Mais de 100 pessoas morreram e 170 ficaram feridas no Irã, nesta quarta-feira, em uma dupla explosão durante a homenagem ao general Qassim Suleimani, assassinado num ataque com drone em 2020, informou a televisão estatal iraniana. Até o momento, o Irã confirmou a morte de 103 pessoas.
As explosões ocorreram perto do túmulo do general em uma mesquita na cidade de Kerman, no sul do país, disse a emissora. A TV estatal afirma que o caso é tratado como um “ataque terrorista”.

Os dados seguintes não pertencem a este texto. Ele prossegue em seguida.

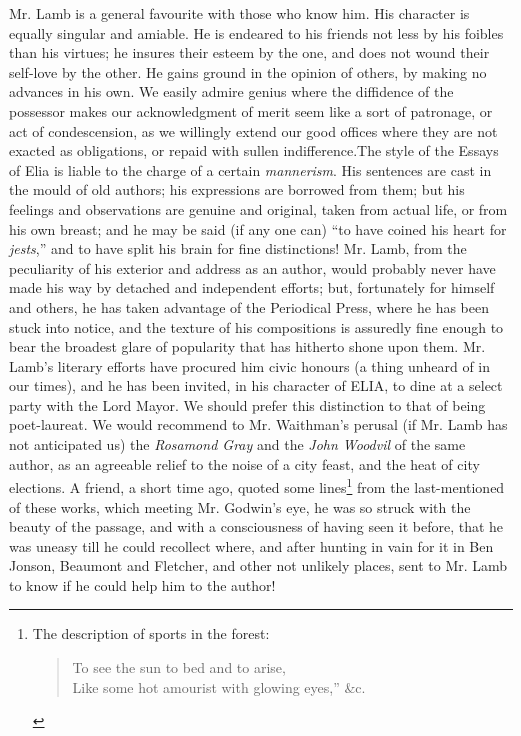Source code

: Mr. Lamb is a general favourite with those who know him. His
character is equally singular and amiable. He is endeared to his
friends not less by his foibles than his virtues; he insures their
esteem by the one, and does not wound their self-love by the
other. He gains ground in the opinion of others, by making no
advances in his own. We easily admire genius where the diffidence
of the possessor makes our acknowledgment of merit seem like a
sort of patronage, or act of condescension, as we willingly extend
our good offices where they are not exacted as obligations, or
repaid with sullen indifference.\textemdash The style of the
Essays of Elia is liable to the charge of a certain
\emph{mannerism}. His sentences are cast in the mould of old
authors; his expressions are borrowed from them; but his feelings
and observations are genuine and original, taken from actual life,
or from his own breast; and he may be said (if any one can) ``to
have coined his heart for \emph{jests},'' and to have split his
brain for fine distinctions! Mr. Lamb, from the peculiarity of his
exterior and address as an author, would probably never have made
his way by detached and independent efforts; but, fortunately for
himself and others, he has taken advantage of the Periodical
Press, where he has been stuck into notice, and the texture of his
compositions is assuredly fine enough to bear the broadest glare
of popularity that has hitherto shone upon them.  Mr. Lamb's
literary efforts have procured him civic honours (a thing unheard
of in our times), and he has been invited, in his character of
ELIA, to dine at a select party with the Lord Mayor. We should
prefer this distinction to that of being poet-laureat. We would
recommend to Mr. Waithman's perusal (if Mr. Lamb has not
anticipated us) the \emph{Rosamond Gray} and the \emph{John
  Woodvil} of the same author, as an agreeable relief to the noise
of a city feast, and the heat of city elections. A friend, a short
time ago, quoted some lines\footnote{The description of sports in
  the forest:
\begin{verse}
  To see the sun to bed and to arise,\\
  Like some hot amourist with glowing eyes,'' \&c.
\end{verse}} from the last-mentioned of these works, which meeting
Mr. Godwin's eye, he was so struck with the beauty of the passage,
and with a consciousness of having seen it before, that he was
uneasy till he could recollect where, and after hunting in vain
for it in Ben Jonson, Beaumont and Fletcher, and other not
unlikely places, sent to Mr. Lamb to know if he could help him to
the author!

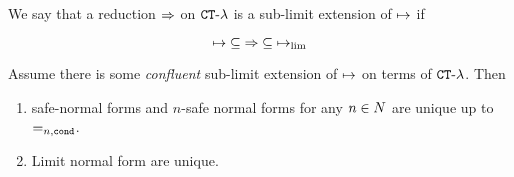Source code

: We say that a reduction ${\Rightarrow}$ on ${ {\tt CT} \mbox{-} \lambda}$ 
is a sub-limit extension of $\mathbin{\mapsto}$ if

$$
\mathbin{\mapsto} \subseteq {\Rightarrow} \subseteq \mathbin{\mapsto}_{\lim}
$$ 

\begin{lemma}
Assume there is some \emph{confluent} sub-limit extension of $\mathbin{\mapsto}$ on terms of ${ {\tt CT} \mbox{-} \lambda}$.
Then 
\begin{enumerate}
\item
safe-normal forms and $n$-safe normal forms for any $n \in {N}$ are unique up to $=_{n,{\tt cond}}$.
\item
Limit normal form are unique.
\end{enumerate}
\end{lemma}

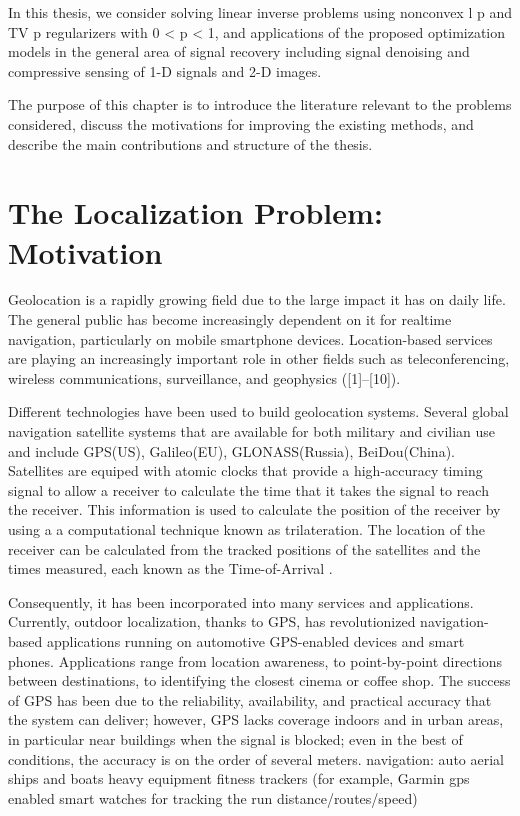 \label{chapter:introduction}


In this thesis, we consider solving linear inverse problems using nonconvex l p and TV p
regularizers with 0 < p < 1, and applications of the proposed optimization models in
the general area of signal recovery including signal denoising and compressive sensing
of 1-D signals and 2-D images. 

The purpose of this chapter is to introduce the
literature relevant to the problems considered, discuss the motivations for improving
the existing methods, and describe the main contributions and structure of the thesis.

\section{The Localization Problem: Motivation} \label{problem}

Geolocation is a rapidly growing field due to the large impact it has on daily life.  The general public has become increasingly dependent on it for realtime navigation, particularly on mobile smartphone devices. Location-based services are  playing an increasingly important role in other fields such as teleconferencing, wireless communications, surveillance, and geophysics \cite{SmithAbel, ShcauRob, Yao, Huang, CheungChan, LiHu, Cheung, Sayed, classMDS} ([1]–[10]).

Different technologies have been used to build geolocation systems. Several global navigation satellite systems that are available for both military and civilian use and include GPS(US), Galileo(EU), GLONASS(Russia), BeiDou(China). Satellites are equiped with atomic clocks that provide a high-accuracy timing signal to  allow a receiver to calculate the time that it takes the signal to reach the receiver. This information is used to calculate the position of the receiver by using a a computational technique known as trilateration. The location of the receiver can be calculated from the
tracked positions of the satellites and the times measured, each known as the Time-of-Arrival \cite{GeoLoc}.



 Consequently, it
has been incorporated into many services and applications. Currently, outdoor
localization, thanks to GPS, has revolutionized navigation-based applications running on automotive GPS-enabled devices and smart phones. Applications range from location awareness, to point-by-point directions between destinations, to identifying the closest cinema or coffee shop. The success of GPS has been due to the reliability, availability, and practical accuracy that the system can deliver; however, GPS lacks coverage indoors and in urban areas, in particular near buildings when the signal is blocked;
even in the best of conditions, the accuracy is on the order of several meters. 
navigation:
auto
aerial
ships and boats
heavy equipment
fitness trackers (for example, Garmin gps enabled smart watches for tracking the run distance/routes/speed)



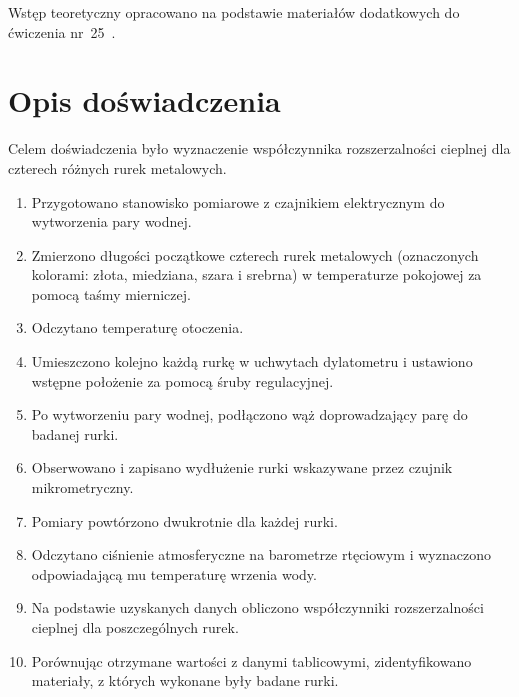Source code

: \documentclass[a4paper,12pt]{article}
\begin{document}
Wstęp teoretyczny opracowano na podstawie materiałów dodatkowych do ćwiczenia nr~25~\cite{lab-25-wstep}.

\section{Opis doświadczenia}


Celem doświadczenia było wyznaczenie współczynnika rozszerzalności cieplnej dla czterech różnych rurek metalowych.

\begin{enumerate}
    \item Przygotowano stanowisko pomiarowe z czajnikiem elektrycznym do wytworzenia pary wodnej.

    \item Zmierzono długości początkowe czterech rurek metalowych (oznaczonych kolorami: złota, miedziana, szara i srebrna) w temperaturze pokojowej za pomocą taśmy mierniczej.

    \item Odczytano temperaturę otoczenia.

    \item Umieszczono kolejno każdą rurkę w uchwytach dylatometru i ustawiono wstępne położenie za pomocą śruby regulacyjnej.

    \item Po wytworzeniu pary wodnej, podłączono wąż doprowadzający parę do badanej rurki.

    \item Obserwowano i zapisano wydłużenie rurki wskazywane przez czujnik mikrometryczny.

    \item Pomiary powtórzono dwukrotnie dla każdej rurki.

    \item Odczytano ciśnienie atmosferyczne na barometrze rtęciowym i wyznaczono odpowiadającą mu temperaturę wrzenia wody.

    \item Na podstawie uzyskanych danych obliczono współczynniki rozszerzalności cieplnej dla poszczególnych rurek.

    \item Porównując otrzymane wartości z danymi tablicowymi, zidentyfikowano materiały, z których wykonane były badane rurki.
\end{enumerate}



\end{document}
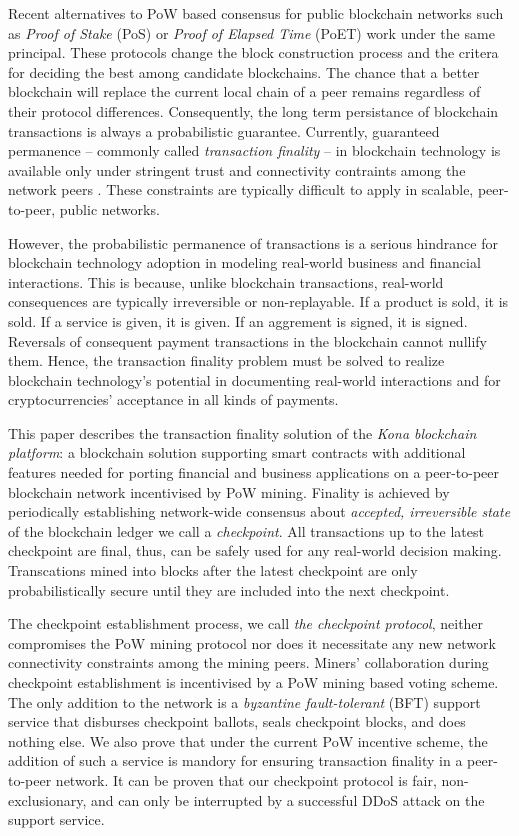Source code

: \documentclass[conference]{IEEEtran}
\begin{document}
Recent alternatives to PoW based consensus for public blockchain networks such as \textit{Proof of Stake} (PoS) \cite{casper} or \textit{Proof of Elapsed Time} (PoET) \cite{poet} work under the same principal. These protocols change the block construction process and the critera for deciding the best among candidate blockchains. The chance that a better blockchain will replace the current local chain of a peer remains regardless of their protocol differences. Consequently, the long term persistance of blockchain transactions is always a probabilistic guarantee. Currently, guaranteed permanence -- commonly called \textit{transaction finality} -- in blockchain technology is available only under stringent trust and connectivity contraints among the network peers \cite{David2014TheRP, Mazières15thestellar}. These constraints are typically difficult to apply in scalable, peer-to-peer, public networks.   

However, the probabilistic permanence of transactions is a serious hindrance for blockchain technology adoption in modeling real-world business and financial interactions. This is because, unlike blockchain transactions, real-world consequences are typically irreversible or non-replayable. If a product is sold, it is sold. If a service is given, it is given. If an aggrement is signed, it is signed. Reversals of consequent payment transactions in the blockchain cannot nullify them. Hence, the transaction finality problem must be solved to realize blockchain technology's potential in documenting real-world interactions and for cryptocurrencies' acceptance in all kinds of payments.

This paper describes the transaction finality solution of the \textit{Kona blockchain platform}: a blockchain solution supporting smart contracts with additional features needed for porting financial and business applications on a peer-to-peer blockchain network incentivised by PoW mining. Finality is achieved by periodically establishing network-wide consensus about \textit{accepted, irreversible state} of the blockchain ledger we call a \textit{checkpoint}. All transactions up to the latest checkpoint are final, thus, can be safely used for any real-world decision making. Transcations mined into blocks after the latest checkpoint are only probabilistically secure until they are included into the next checkpoint.

The checkpoint establishment process, we call \textit{the checkpoint protocol}, neither compromises the PoW mining protocol nor does it necessitate any new network connectivity constraints among the mining peers. Miners' collaboration during checkpoint establishment is incentivised by a PoW mining based voting scheme. The only addition to the network is a \textit{byzantine fault-tolerant} (BFT) \cite{Lamport:1982:BGP:357172.357176} support service that disburses checkpoint ballots, seals checkpoint blocks, and does nothing else. We also prove that under the current PoW incentive scheme, the addition of such a service is mandory for ensuring transaction finality in a peer-to-peer network. It can be proven that our checkpoint protocol is fair, non-exclusionary, and can only be interrupted by a successful DDoS attack \cite{Yu:2013:DDS:2556385} on the support service.          
\end{document}
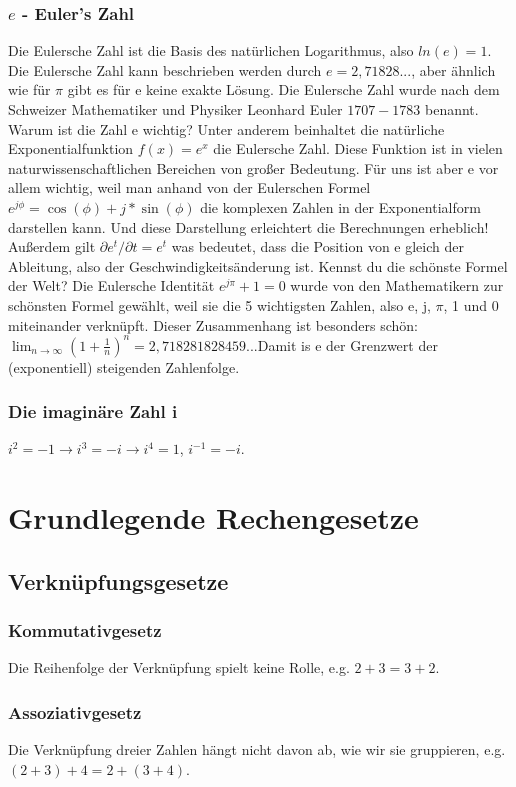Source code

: \documentclass{scrreprt}
\begin{document}
\subsubsection{$e$ - Euler's Zahl}\label{Euler's Zahl}
Die Eulersche Zahl ist die Basis des natürlichen Logarithmus, also $ln(e) = 1$. Die Eulersche Zahl kann beschrieben werden durch $e = 2,71828$..., aber ähnlich wie für $\pi$ gibt es für e keine exakte Lösung. Die Eulersche Zahl wurde nach dem Schweizer Mathematiker und Physiker Leonhard Euler \(1707-1783\) benannt.
Warum ist die Zahl e wichtig?
Unter anderem beinhaltet die natürliche Exponentialfunktion $f(x) = e^x$ die Eulersche Zahl. 
Diese Funktion ist in vielen naturwissenschaftlichen Bereichen von großer Bedeutung. 
Für uns ist aber e vor allem wichtig, weil man anhand von der Eulerschen Formel $e^{j\phi}=\cos(\phi)+j*\sin(\phi)$ die komplexen Zahlen in der Exponentialform darstellen kann. 
Und diese Darstellung erleichtert die Berechnungen erheblich!
Außerdem gilt $\partial e^t/\partial t=e^t$ was bedeutet, dass die Position von e gleich der Ableitung, also der Geschwindigkeitsänderung ist.
Kennst du die schönste Formel der Welt?
Die Eulersche Identität $e^{j\pi} + 1 = 0$ wurde von den Mathematikern zur schönsten Formel gewählt, weil sie die 5 wichtigsten Zahlen, also e, j, $\pi$, 1 und 0 miteinander verknüpft.
Dieser Zusammenhang ist besonders schön: $\lim_{n \to \infty}\left(1+\frac{1}{n} \right)^n=2,718281828459...$Damit is e der Grenzwert der (exponentiell) steigenden Zahlenfolge.  
\subsubsection{Die imaginäre Zahl i}\label{Die imaginäre Zahl}
$i^2=-1 \rightarrow i^3=-i \rightarrow i^4=1$, $i^{-1}=-i$.
\section{Grundlegende Rechengesetze}\label{Grundlegende Rechengesetze}
\subsection{Verknüpfungsgesetze}\label{Verknüpfungsgesetze}
\subsubsection{Kommutativgesetz}\label{Kommutativgesetz}
Die Reihenfolge der Verknüpfung spielt keine Rolle, e.g. $2+3=3+2$. 
\subsubsection{Assoziativgesetz}\label{Assoziativgesetz}
Die Verknüpfung dreier Zahlen hängt nicht davon ab, wie wir sie gruppieren, e.g. $(2 + 3) + 4 = 2 + (3 + 4)$. 
\end{document}
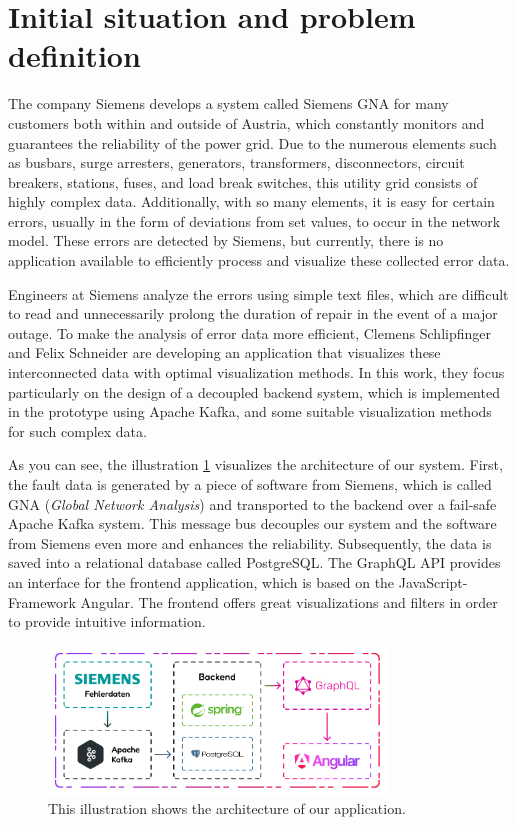 \section{Initial situation and problem definition}

The company Siemens develops a system called Siemens GNA for many customers both within and outside of Austria, which constantly monitors and guarantees the reliability of the power grid. Due to the numerous elements such as busbars, surge arresters, generators, transformers, disconnectors, circuit breakers, stations, fuses, and load break switches, this utility grid consists of highly complex data. Additionally, with so many elements, it is easy for certain errors, usually in the form of deviations from set values, to occur in the network model. These errors are detected by Siemens, but currently, there is no application available to efficiently process and visualize these collected error data.

Engineers at Siemens analyze the errors using simple text files, which are difficult to read and unnecessarily prolong the duration of repair in the event of a major outage. To make the analysis of error data more efficient, Clemens Schlipfinger and Felix Schneider are developing an application that visualizes these interconnected data with optimal visualization methods. In this work, they focus particularly on the design of a decoupled backend system, which is implemented in the prototype using Apache Kafka, and some suitable visualization methods for such complex data.

As you can see, the illustration \ref{fig:architecture_introduction} visualizes the architecture of our system. First, the fault data is generated by a piece of software from Siemens, which is called GNA (\emph{Global Network Analysis}) and transported to the backend over a fail-safe Apache Kafka system. This message bus decouples our system and the software from Siemens even more and enhances the reliability. Subsequently, the data is saved into a relational database called PostgreSQL. The GraphQL API provides an interface for the frontend application, which is based on the JavaScript-Framework Angular. The frontend offers great visualizations and filters in order to provide intuitive information.

\begin{figure}
    \centering
    \includegraphics[width=0.8\textwidth]{content/img/Architecture/Architecture.jpg}
    \caption{This illustration shows the architecture of our application.}
    \label{fig:architecture_introduction}
\end{figure}
\FloatBarrier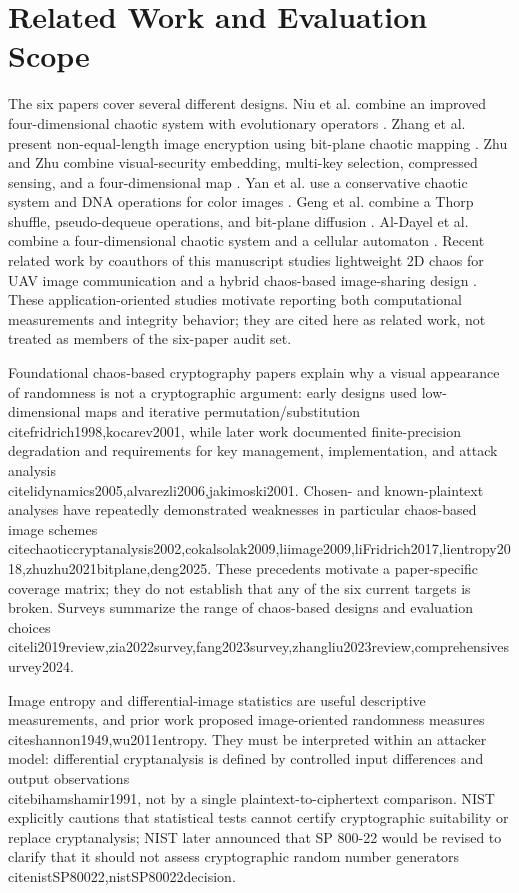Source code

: \documentclass[letterpaper,journal]{IEEEtran}
\begin{document}
\section{Related Work and Evaluation Scope}
The six papers cover several different designs. Niu et al. combine an improved four-dimensional chaotic system with evolutionary operators \cite{niu2024}. Zhang et al. present non-equal-length image encryption using bit-plane chaotic mapping \cite{zhang2024}. Zhu and Zhu combine visual-security embedding, multi-key selection, compressed sensing, and a four-dimensional map \cite{zhu2024}. Yan et al. use a conservative chaotic system and DNA operations for color images \cite{yan2025}. Geng et al. combine a Thorp shuffle, pseudo-dequeue operations, and bit-plane diffusion \cite{geng2025}. Al-Dayel et al. combine a four-dimensional chaotic system and a cellular automaton \cite{aldayel2025}. Recent related work by coauthors of this manuscript studies lightweight 2D chaos for UAV image communication and a hybrid chaos-based image-sharing design \cite{bhargav2025lightweight,molika2026sharing}. These application-oriented studies motivate reporting both computational measurements and integrity behavior; they are cited here as related work, not treated as members of the six-paper audit set.

Foundational chaos-based cryptography papers explain why a visual appearance of randomness is not a cryptographic argument: early designs used low-dimensional maps and iterative permutation/substitution \\cite{fridrich1998,kocarev2001}, while later work documented finite-precision degradation and requirements for key management, implementation, and attack analysis \\cite{lidynamics2005,alvarezli2006,jakimoski2001}. Chosen- and known-plaintext analyses have repeatedly demonstrated weaknesses in particular chaos-based image schemes \\cite{chaoticcryptanalysis2002,cokalsolak2009,liimage2009,liFridrich2017,lientropy2018,zhuzhu2021bitplane,deng2025}. These precedents motivate a paper-specific coverage matrix; they do not establish that any of the six current targets is broken. Surveys summarize the range of chaos-based designs and evaluation choices \\cite{li2019review,zia2022survey,fang2023survey,zhangliu2023review,comprehensivesurvey2024}.

Image entropy and differential-image statistics are useful descriptive measurements, and prior work proposed image-oriented randomness measures \\cite{shannon1949,wu2011entropy}. They must be interpreted within an attacker model: differential cryptanalysis is defined by controlled input differences and output observations \\cite{bihamshamir1991}, not by a single plaintext-to-ciphertext comparison. NIST explicitly cautions that statistical tests cannot certify cryptographic suitability or replace cryptanalysis; NIST later announced that SP 800-22 would be revised to clarify that it should not assess cryptographic random number generators \\cite{nistSP80022,nistSP80022decision}.
\end{document}
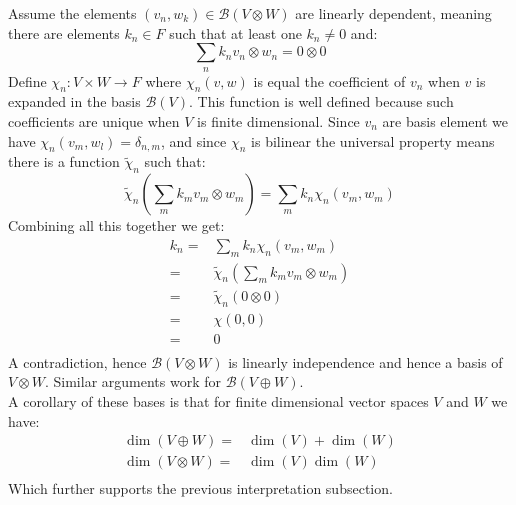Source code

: Assume the elements $(v_n,w_k)\in\mathcal{B}(V\otimes W)$ are linearly dependent,
meaning there are elements $k_n\in F$ such that at least one $k_n\neq0$ and:
\[\sum_nk_nv_n\otimes w_n=0\otimes0\]
Define $\chi_n:V\times W\rightarrow F$ where $\chi_n(v,w)$ is equal the coefficient of $v_n$ when $v$ is expanded in the basis $\mathcal{B}(V)$.
This function is well defined because such coefficients are unique when $V$ is finite dimensional.
Since $v_n$ are basis element we have $\chi_n(v_m,w_l) = \delta_{n,m}$,
and since $\chi_n$ is bilinear the universal property means there is a function $\tilde{\chi}_n$ such that:
\[\tilde{\chi}_n\left(\sum_mk_mv_m\otimes w_m\right) = \sum_mk_n\chi_n(v_m,w_m)\]
Combining all this together we get:
\begin{equation*}
\begin{aligned}
	k_n =& \sum_mk_n\chi_n(v_m,w_m)\\
	=&\tilde{\chi}_n\left(\sum_mk_mv_m\otimes w_m\right)\\
	=&\tilde{\chi}_n(0\otimes 0)\\
	=&\chi(0,0)\\
	=&0\\
\end{aligned}
\end{equation*}
A contradiction,
hence $\mathcal{B}(V\otimes W)$ is linearly independence and hence a basis of $V\otimes W$.
Similar arguments work for $\mathcal{B}(V\oplus W)$.
\\

A corollary of these bases is that for finite dimensional vector spaces $V$ and $W$ we have:
\begin{equation*}
\begin{aligned}
	\dim(V\oplus W) =& \dim(V)+\dim(W)\\
	\dim(V\otimes W) =& \dim(V)\dim(W)\\
\end{aligned}
\end{equation*}
Which further supports the previous interpretation subsection.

Segundo a agência Tasnim, ligada à Guarda Revolucionária do Irã, duas bombas escondidas em pastas foram detonadas por controle remoto, uma a cerca de 700 metros do túmulo de Suleimani e outra, a quase 1 km, no cemitério de Kerman (820 km a sudeste de Teerã).
Ainda não houve acusação a Israel ou aos EUA pelo atentado, que também não teve autoria reivindicada por nenhum dos diversos grupos contrários ao regime teocrático de Teerã em operação no país. Nos últimos anos, separatistas árabes, o Estado Islâmico (EI) e outros grupos jihadistas sunitas afirmaram ter realizado ataques letais contra forças de segurança e santuários xiitas no país.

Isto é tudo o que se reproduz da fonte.